WHAT TO DO: Without the pictures, retype each line below exactly as it stands.

DATA FOR REVIEW:
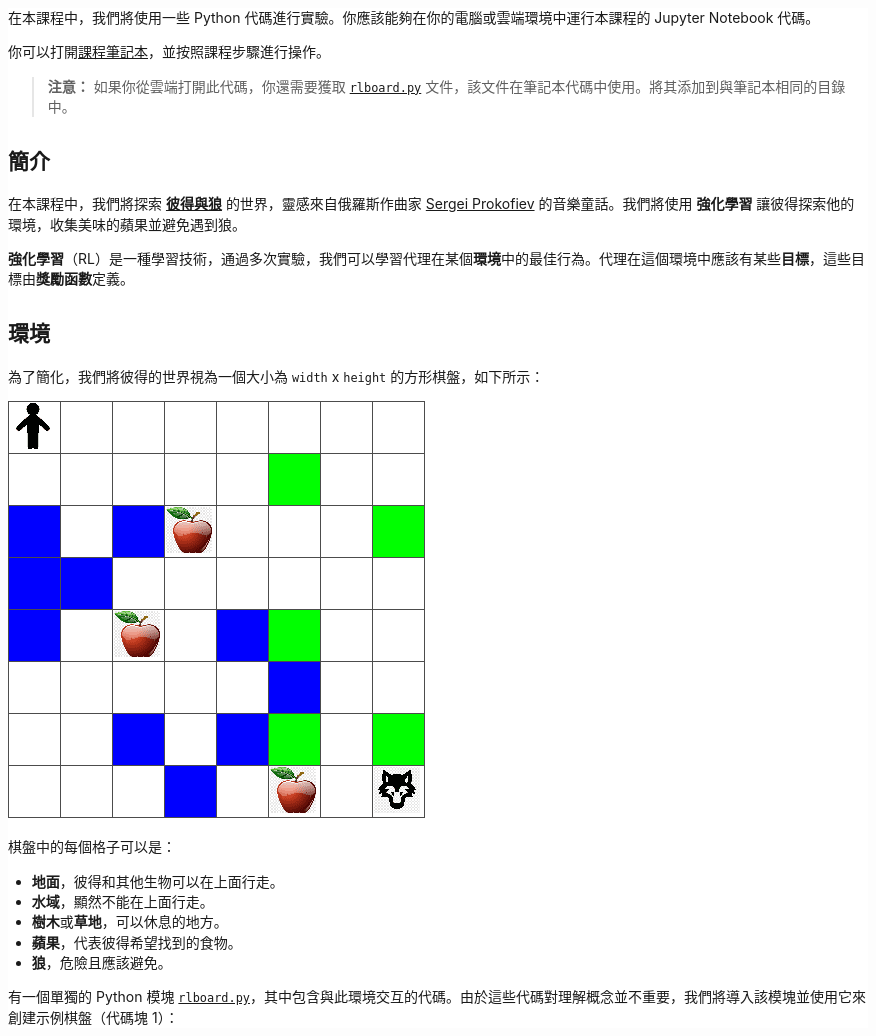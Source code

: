 在本課程中，我們將使用一些 Python 代碼進行實驗。你應該能夠在你的電腦或雲端環境中運行本課程的 Jupyter Notebook 代碼。

你可以打開[課程筆記本](https://github.com/microsoft/ML-For-Beginners/blob/main/8-Reinforcement/1-QLearning/notebook.ipynb)，並按照課程步驟進行操作。

> **注意：** 如果你從雲端打開此代碼，你還需要獲取 [`rlboard.py`](https://github.com/microsoft/ML-For-Beginners/blob/main/8-Reinforcement/1-QLearning/rlboard.py) 文件，該文件在筆記本代碼中使用。將其添加到與筆記本相同的目錄中。

## 簡介

在本課程中，我們將探索 **[彼得與狼](https://en.wikipedia.org/wiki/Peter_and_the_Wolf)** 的世界，靈感來自俄羅斯作曲家 [Sergei Prokofiev](https://en.wikipedia.org/wiki/Sergei_Prokofiev) 的音樂童話。我們將使用 **強化學習** 讓彼得探索他的環境，收集美味的蘋果並避免遇到狼。

**強化學習**（RL）是一種學習技術，通過多次實驗，我們可以學習代理在某個**環境**中的最佳行為。代理在這個環境中應該有某些**目標**，這些目標由**獎勵函數**定義。

## 環境

為了簡化，我們將彼得的世界視為一個大小為 `width` x `height` 的方形棋盤，如下所示：

![彼得的環境](../../../../translated_images/environment.40ba3cb66256c93fa7e92f6f7214e1d1f588aafa97d266c11d108c5c5d101b6c.tw.png)

棋盤中的每個格子可以是：

* **地面**，彼得和其他生物可以在上面行走。
* **水域**，顯然不能在上面行走。
* **樹木**或**草地**，可以休息的地方。
* **蘋果**，代表彼得希望找到的食物。
* **狼**，危險且應該避免。

有一個單獨的 Python 模塊 [`rlboard.py`](https://github.com/microsoft/ML-For-Beginners/blob/main/8-Reinforcement/1-QLearning/rlboard.py)，其中包含與此環境交互的代碼。由於這些代碼對理解概念並不重要，我們將導入該模塊並使用它來創建示例棋盤（代碼塊 1）：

RESPONSE AREA:
Source code

: 在本課程中，我們將使用一些 Python 代碼進行實驗。你應該能夠在你的電腦或雲端環境中運行本課程的 Jupyter Notebook 代碼。

你可以打開[課程筆記本](https://github.com/microsoft/ML-For-Beginners/blob/main/8-Reinforcement/1-QLearning/notebook.ipynb)，並按照課程步驟進行操作。

> **注意：** 如果你從雲端打開此代碼，你還需要獲取 [`rlboard.py`](https://github.com/microsoft/ML-For-Beginners/blob/main/8-Reinforcement/1-QLearning/rlboard.py) 文件，該文件在筆記本代碼中使用。將其添加到與筆記本相同的目錄中。

## 簡介

在本課程中，我們將探索 **[彼得與狼](https://en.wikipedia.org/wiki/Peter_and_the_Wolf)** 的世界，靈感來自俄羅斯作曲家 [Sergei Prokofiev](https://en.wikipedia.org/wiki/Sergei_Prokofiev) 的音樂童話。我們將使用 **強化學習** 讓彼得探索他的環境，收集美味的蘋果並避免遇到狼。

**強化學習**（RL）是一種學習技術，通過多次實驗，我們可以學習代理在某個**環境**中的最佳行為。代理在這個環境中應該有某些**目標**，這些目標由**獎勵函數**定義。

## 環境

為了簡化，我們將彼得的世界視為一個大小為 `width` x `height` 的方形棋盤，如下所示：

![彼得的環境](../../../../translated_images/environment.40ba3cb66256c93fa7e92f6f7214e1d1f588aafa97d266c11d108c5c5d101b6c.tw.png)

棋盤中的每個格子可以是：

* **地面**，彼得和其他生物可以在上面行走。
* **水域**，顯然不能在上面行走。
* **樹木**或**草地**，可以休息的地方。
* **蘋果**，代表彼得希望找到的食物。
* **狼**，危險且應該避免。

有一個單獨的 Python 模塊 [`rlboard.py`](https://github.com/microsoft/ML-For-Beginners/blob/main/8-Reinforcement/1-QLearning/rlboard.py)，其中包含與此環境交互的代碼。由於這些代碼對理解概念並不重要，我們將導入該模塊並使用它來創建示例棋盤（代碼塊 1）：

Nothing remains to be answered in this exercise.